To assist with your preparation and response efforts, Rapid7 is continuously integrating into our products the most up-to-date threat intelligence — both consumed and curated — which are monitoring for new attack vectors and intelligence in order to alert on attacker behaviors that are associated with various Advanced Persistent Threat (APT) groups within InsightIDR.

If you are a Managed Detection & Response (MDR) customer, our global SOC teams are monitoring your environment 24/7 with a high degree of diligence, and as standard procedure, any verified suspicious activity will be investigated and reported to you with expediency. Considering the current crisis, we have placed a special emphasis on the most relevant APT groups, and we are closely monitoring a wide breadth of sources to make use of any newly created and verified indicators.

Keeping software patched against known vulnerabilities is an important first line of defense against attackers.
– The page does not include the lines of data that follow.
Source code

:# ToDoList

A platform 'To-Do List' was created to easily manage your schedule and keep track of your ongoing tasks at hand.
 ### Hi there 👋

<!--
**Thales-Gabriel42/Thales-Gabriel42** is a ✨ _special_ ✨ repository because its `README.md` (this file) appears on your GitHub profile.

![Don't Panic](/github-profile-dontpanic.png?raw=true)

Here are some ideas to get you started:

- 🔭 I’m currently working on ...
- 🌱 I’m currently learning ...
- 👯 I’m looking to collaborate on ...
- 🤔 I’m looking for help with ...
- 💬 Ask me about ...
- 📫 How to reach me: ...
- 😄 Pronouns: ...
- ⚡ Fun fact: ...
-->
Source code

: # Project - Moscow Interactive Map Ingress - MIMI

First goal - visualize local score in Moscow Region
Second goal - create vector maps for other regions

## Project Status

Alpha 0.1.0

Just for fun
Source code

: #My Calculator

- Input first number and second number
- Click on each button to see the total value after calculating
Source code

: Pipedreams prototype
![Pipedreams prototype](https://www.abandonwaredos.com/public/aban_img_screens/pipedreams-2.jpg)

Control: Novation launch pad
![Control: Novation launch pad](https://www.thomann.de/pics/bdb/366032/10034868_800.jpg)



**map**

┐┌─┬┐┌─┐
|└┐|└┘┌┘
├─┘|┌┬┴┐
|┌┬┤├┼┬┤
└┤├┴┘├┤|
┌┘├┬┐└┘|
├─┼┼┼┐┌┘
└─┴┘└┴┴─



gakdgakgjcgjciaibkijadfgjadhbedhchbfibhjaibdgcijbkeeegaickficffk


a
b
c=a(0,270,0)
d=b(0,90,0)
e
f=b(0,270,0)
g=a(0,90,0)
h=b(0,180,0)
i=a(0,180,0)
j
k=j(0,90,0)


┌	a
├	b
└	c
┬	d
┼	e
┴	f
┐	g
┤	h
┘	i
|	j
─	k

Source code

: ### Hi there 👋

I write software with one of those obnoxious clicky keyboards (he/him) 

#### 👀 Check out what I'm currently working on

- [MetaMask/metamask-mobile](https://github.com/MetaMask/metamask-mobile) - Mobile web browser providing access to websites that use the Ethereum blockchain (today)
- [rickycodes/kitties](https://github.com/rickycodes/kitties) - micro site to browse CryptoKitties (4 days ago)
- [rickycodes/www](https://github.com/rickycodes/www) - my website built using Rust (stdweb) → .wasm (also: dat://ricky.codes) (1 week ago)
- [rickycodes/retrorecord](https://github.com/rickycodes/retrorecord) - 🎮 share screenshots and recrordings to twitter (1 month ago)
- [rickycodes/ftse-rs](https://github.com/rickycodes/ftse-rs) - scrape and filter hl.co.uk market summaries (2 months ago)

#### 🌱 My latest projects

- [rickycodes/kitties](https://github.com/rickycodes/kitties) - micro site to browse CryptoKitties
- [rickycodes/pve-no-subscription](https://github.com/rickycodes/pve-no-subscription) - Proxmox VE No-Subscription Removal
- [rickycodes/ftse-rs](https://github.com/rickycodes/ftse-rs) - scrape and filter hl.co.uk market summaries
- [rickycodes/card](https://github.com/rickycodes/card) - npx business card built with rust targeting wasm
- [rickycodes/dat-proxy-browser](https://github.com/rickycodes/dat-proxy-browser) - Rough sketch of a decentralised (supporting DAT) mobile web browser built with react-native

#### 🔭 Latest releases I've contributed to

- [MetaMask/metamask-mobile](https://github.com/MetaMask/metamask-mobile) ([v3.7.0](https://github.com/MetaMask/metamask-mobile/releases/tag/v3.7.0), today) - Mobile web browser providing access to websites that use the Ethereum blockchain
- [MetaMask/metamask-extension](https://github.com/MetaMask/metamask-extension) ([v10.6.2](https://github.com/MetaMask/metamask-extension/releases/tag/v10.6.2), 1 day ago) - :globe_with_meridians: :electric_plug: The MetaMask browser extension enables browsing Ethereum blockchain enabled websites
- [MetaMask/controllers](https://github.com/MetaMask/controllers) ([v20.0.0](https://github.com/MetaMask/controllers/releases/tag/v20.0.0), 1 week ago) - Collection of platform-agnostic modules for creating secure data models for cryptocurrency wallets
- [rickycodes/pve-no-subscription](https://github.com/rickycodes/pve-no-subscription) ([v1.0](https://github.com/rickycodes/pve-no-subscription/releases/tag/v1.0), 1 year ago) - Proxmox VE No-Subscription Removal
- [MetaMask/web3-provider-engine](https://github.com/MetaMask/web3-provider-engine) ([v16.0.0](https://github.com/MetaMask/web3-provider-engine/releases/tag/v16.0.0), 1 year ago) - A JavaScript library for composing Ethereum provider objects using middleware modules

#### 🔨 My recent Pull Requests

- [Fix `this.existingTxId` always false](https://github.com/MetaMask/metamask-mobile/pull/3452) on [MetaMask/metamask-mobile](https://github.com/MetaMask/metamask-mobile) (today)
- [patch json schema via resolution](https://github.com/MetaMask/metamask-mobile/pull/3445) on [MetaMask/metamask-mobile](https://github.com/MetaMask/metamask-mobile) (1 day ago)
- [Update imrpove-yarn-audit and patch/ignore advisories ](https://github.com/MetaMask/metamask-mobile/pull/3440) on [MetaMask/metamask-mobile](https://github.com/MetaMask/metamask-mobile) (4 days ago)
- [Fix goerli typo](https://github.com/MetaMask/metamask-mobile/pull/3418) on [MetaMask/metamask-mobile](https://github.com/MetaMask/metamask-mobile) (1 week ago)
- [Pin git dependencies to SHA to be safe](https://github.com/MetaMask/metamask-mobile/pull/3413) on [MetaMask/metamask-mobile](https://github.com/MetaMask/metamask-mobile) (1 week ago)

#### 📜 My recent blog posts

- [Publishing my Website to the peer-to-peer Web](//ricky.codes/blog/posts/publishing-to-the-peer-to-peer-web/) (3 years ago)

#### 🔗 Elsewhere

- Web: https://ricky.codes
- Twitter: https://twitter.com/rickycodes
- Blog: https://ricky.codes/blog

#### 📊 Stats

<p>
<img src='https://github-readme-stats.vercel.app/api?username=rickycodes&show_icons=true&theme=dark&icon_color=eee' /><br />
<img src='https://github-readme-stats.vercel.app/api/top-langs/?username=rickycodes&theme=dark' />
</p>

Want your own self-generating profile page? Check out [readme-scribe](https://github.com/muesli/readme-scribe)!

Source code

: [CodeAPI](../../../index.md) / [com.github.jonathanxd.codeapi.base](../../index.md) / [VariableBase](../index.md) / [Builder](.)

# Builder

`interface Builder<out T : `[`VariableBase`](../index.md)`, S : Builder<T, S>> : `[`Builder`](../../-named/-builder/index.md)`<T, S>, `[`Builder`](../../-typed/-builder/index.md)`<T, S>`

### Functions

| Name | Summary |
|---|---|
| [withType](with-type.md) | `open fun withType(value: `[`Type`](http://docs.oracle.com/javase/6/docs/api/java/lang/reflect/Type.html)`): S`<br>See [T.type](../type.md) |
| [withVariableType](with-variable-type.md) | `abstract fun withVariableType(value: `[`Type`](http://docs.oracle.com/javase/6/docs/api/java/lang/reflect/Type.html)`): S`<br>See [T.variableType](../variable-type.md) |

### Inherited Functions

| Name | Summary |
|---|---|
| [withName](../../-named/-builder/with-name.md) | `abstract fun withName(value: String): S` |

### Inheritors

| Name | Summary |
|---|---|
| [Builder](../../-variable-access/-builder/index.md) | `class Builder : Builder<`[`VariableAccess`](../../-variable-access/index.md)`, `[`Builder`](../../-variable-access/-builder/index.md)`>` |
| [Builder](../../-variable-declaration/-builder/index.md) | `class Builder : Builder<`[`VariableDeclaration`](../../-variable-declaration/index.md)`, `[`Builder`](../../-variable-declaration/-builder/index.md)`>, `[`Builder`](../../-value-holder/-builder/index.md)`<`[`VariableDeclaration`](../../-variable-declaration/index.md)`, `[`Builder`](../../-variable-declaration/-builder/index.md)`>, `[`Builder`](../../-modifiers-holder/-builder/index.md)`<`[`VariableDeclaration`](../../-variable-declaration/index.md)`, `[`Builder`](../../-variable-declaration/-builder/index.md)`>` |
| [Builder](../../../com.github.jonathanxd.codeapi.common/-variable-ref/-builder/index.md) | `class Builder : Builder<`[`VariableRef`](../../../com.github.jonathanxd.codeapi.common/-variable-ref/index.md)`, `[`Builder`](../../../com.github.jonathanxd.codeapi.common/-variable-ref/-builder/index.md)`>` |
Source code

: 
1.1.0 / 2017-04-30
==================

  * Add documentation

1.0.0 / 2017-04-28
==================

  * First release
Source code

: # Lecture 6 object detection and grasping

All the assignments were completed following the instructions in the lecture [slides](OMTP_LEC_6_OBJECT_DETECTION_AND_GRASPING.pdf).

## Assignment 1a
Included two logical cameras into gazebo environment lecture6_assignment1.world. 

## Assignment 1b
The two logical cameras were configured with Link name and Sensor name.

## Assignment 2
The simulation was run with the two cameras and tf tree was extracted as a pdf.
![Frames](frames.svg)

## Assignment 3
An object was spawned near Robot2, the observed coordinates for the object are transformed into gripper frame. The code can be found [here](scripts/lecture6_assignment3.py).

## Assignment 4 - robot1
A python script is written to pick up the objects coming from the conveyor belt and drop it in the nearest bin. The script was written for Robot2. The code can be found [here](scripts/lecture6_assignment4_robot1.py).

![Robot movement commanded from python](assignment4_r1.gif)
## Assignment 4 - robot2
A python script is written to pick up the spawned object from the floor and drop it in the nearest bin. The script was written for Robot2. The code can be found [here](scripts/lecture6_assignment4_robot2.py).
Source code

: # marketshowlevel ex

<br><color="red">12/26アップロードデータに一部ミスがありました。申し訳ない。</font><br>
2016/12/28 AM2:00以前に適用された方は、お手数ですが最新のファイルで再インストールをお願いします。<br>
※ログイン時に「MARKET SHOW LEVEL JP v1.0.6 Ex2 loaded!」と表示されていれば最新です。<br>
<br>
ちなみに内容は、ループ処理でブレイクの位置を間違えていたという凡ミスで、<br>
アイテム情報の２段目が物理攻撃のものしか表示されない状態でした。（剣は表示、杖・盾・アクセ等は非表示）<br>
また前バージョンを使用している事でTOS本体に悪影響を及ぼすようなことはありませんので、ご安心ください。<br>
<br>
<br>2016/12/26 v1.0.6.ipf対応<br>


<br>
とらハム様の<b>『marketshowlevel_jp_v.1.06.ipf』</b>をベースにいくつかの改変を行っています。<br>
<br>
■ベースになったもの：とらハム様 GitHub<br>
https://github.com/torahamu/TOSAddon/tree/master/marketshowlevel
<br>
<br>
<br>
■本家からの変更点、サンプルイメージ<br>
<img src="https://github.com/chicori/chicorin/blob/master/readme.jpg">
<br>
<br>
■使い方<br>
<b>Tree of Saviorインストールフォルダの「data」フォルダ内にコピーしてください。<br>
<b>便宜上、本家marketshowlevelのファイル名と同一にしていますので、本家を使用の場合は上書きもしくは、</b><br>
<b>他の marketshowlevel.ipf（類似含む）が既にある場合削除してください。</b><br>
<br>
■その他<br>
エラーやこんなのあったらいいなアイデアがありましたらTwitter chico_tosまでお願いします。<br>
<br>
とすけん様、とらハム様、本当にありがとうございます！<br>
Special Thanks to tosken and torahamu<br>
On January 11, 2022, the Cybersecurity & Infrastructure Security Agency (CISA) published Alert AA22-011A: Understanding and Mitigating Russian State-Sponsored Cyber Threats to US Critical Infrastructure, listing several vulnerabilities known to be exploited by Russian threat actors.

InsightVM and Nexpose have checks for the CVEs called out in this alert. These vulnerabilities are included in InsightVM’s Threat Feed Dashboard (see the Assets With Actively Targeted Vulnerabilities card and the Most Common Actively Targeted Vulnerabilities card), along with other vulnerabilities known to be exploited in the wild.